It seemed like those fans didn't understand the physical toll football took on the franchise quarterback. Former NFL wide receiver Wesley Walker knows all too well the impact playing in the league has on somebody years after they last suited up. He revealed on "After Hours with Amy Lawrence" that Luck's sudden retirement caused him to become emotional.

"A lot of people don't know me," Walker said. "There are people close to me and I'm very emotional but when I heard him speak at his press conference, I've been through a series of injuries and I know what that feels like. I can remember my last year; I couldn't even bend over to touch my toes not knowing I had a real serious back injury.

"Not only my back but my neck and you're trying to get through training camp but I remember taking vicoden just to get through practice. You're taking injections, I was getting my knee drained before games and all this culminating and when you're trying to get ready and prepare yourself - and you're playing against some caliber people - you have to be on your game."

Walker spent the entirety of his 13-year playing career with the New York Jets. He's was also one of the franchise's most dominant wide outs. He ranks second All Time in receiving yards in team history (8,306).

"I used to have some of the trainers say, 'Wesley Walker at 50% is better than your backup at 100%', which is - you've got to be crazy to think that way to get on the field where you're taking a chance being hurt seriously," Walker said. "All my injuries have culminated from playing in the National Football League and, to be honest with you, most of my major surgeries have after my career. I had a very serious neck injury in '86. I was contemplating retirement and I played three years more than probably what I should have. Since then, I've had 14 screws put in there, a plate and cage."

The 64-year-old reflected on the numerous surgeries to his back, neck and shoulder following his retirement in 1989, when he was 34 years old. 
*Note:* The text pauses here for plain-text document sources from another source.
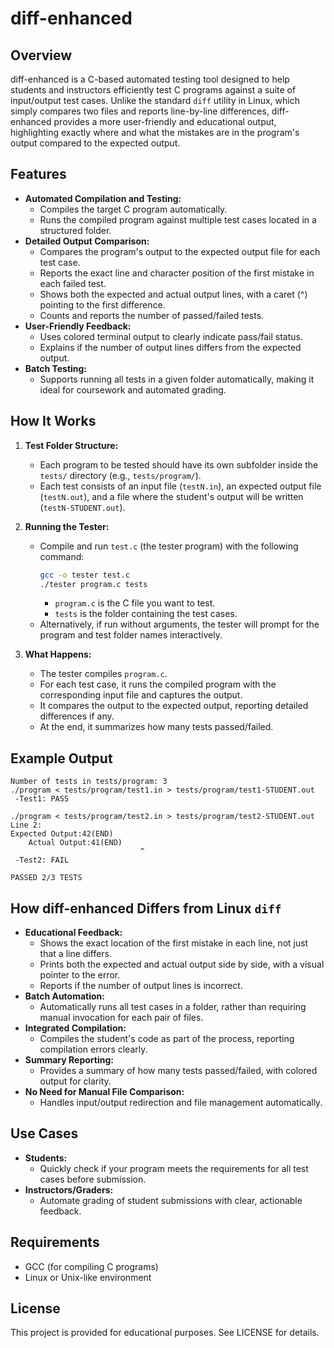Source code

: # diff-enhanced

## Overview

diff-enhanced is a C-based automated testing tool designed to help students and instructors efficiently test C programs against a suite of input/output test cases. Unlike the standard `diff` utility in Linux, which simply compares two files and reports line-by-line differences, diff-enhanced provides a more user-friendly and educational output, highlighting exactly where and what the mistakes are in the program's output compared to the expected output.

## Features

- **Automated Compilation and Testing:**
	- Compiles the target C program automatically.
	- Runs the compiled program against multiple test cases located in a structured folder.
- **Detailed Output Comparison:**
	- Compares the program's output to the expected output file for each test case.
	- Reports the exact line and character position of the first mistake in each failed test.
	- Shows both the expected and actual output lines, with a caret (^) pointing to the first difference.
	- Counts and reports the number of passed/failed tests.
- **User-Friendly Feedback:**
	- Uses colored terminal output to clearly indicate pass/fail status.
	- Explains if the number of output lines differs from the expected output.
- **Batch Testing:**
	- Supports running all tests in a given folder automatically, making it ideal for coursework and automated grading.

## How It Works

1. **Test Folder Structure:**
	 - Each program to be tested should have its own subfolder inside the `tests/` directory (e.g., `tests/program/`).
	 - Each test consists of an input file (`testN.in`), an expected output file (`testN.out`), and a file where the student's output will be written (`testN-STUDENT.out`).

2. **Running the Tester:**
	 - Compile and run `test.c` (the tester program) with the following command:
		 ```bash
		 gcc -o tester test.c
		 ./tester program.c tests
		 ```
		 - `program.c` is the C file you want to test.
		 - `tests` is the folder containing the test cases.
	 - Alternatively, if run without arguments, the tester will prompt for the program and test folder names interactively.

3. **What Happens:**
	 - The tester compiles `program.c`.
	 - For each test case, it runs the compiled program with the corresponding input file and captures the output.
	 - It compares the output to the expected output, reporting detailed differences if any.
	 - At the end, it summarizes how many tests passed/failed.

## Example Output

```
Number of tests in tests/program: 3
./program < tests/program/test1.in > tests/program/test1-STUDENT.out
 -Test1: PASS

./program < tests/program/test2.in > tests/program/test2-STUDENT.out
Line 2:
Expected Output:42(END)
	Actual Output:41(END)
							 ^
 -Test2: FAIL

PASSED 2/3 TESTS
```

## How diff-enhanced Differs from Linux `diff`

- **Educational Feedback:**
	- Shows the exact location of the first mistake in each line, not just that a line differs.
	- Prints both the expected and actual output side by side, with a visual pointer to the error.
	- Reports if the number of output lines is incorrect.
- **Batch Automation:**
	- Automatically runs all test cases in a folder, rather than requiring manual invocation for each pair of files.
- **Integrated Compilation:**
	- Compiles the student's code as part of the process, reporting compilation errors clearly.
- **Summary Reporting:**
	- Provides a summary of how many tests passed/failed, with colored output for clarity.
- **No Need for Manual File Comparison:**
	- Handles input/output redirection and file management automatically.

## Use Cases

- **Students:**
	- Quickly check if your program meets the requirements for all test cases before submission.
- **Instructors/Graders:**
	- Automate grading of student submissions with clear, actionable feedback.

## Requirements

- GCC (for compiling C programs)
- Linux or Unix-like environment

## License

This project is provided for educational purposes. See LICENSE for details.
"Right now, I'm struggling. People don't see me - They'll see me in a suit and tie and I'm out, they'll say, 'you look like you can still play!' but I have all of this atrophy ... I'm losing motor function in my right hand," Walker said. "I used to shake a lot and I have different things in both left and right handed that - it's even hard to explain what I get, where my ligaments catch and I have this pain with tingling, numbness. I haven't felt my feet - they're numb since 1986."

Luck's speech reiterated Walker's regret of playing football, knowing the physical consequences as a result of years of wear and tear. 

"When Andrew was talking I'm saying to myself, 'I don't even play anymore but I know what you're talking about and how you don't feel good,' Walker said. "Most players say they would play this game, they would do it all over again. If I knew what would be taken place right now, the way I'm feeling, there would be no way I would play this game."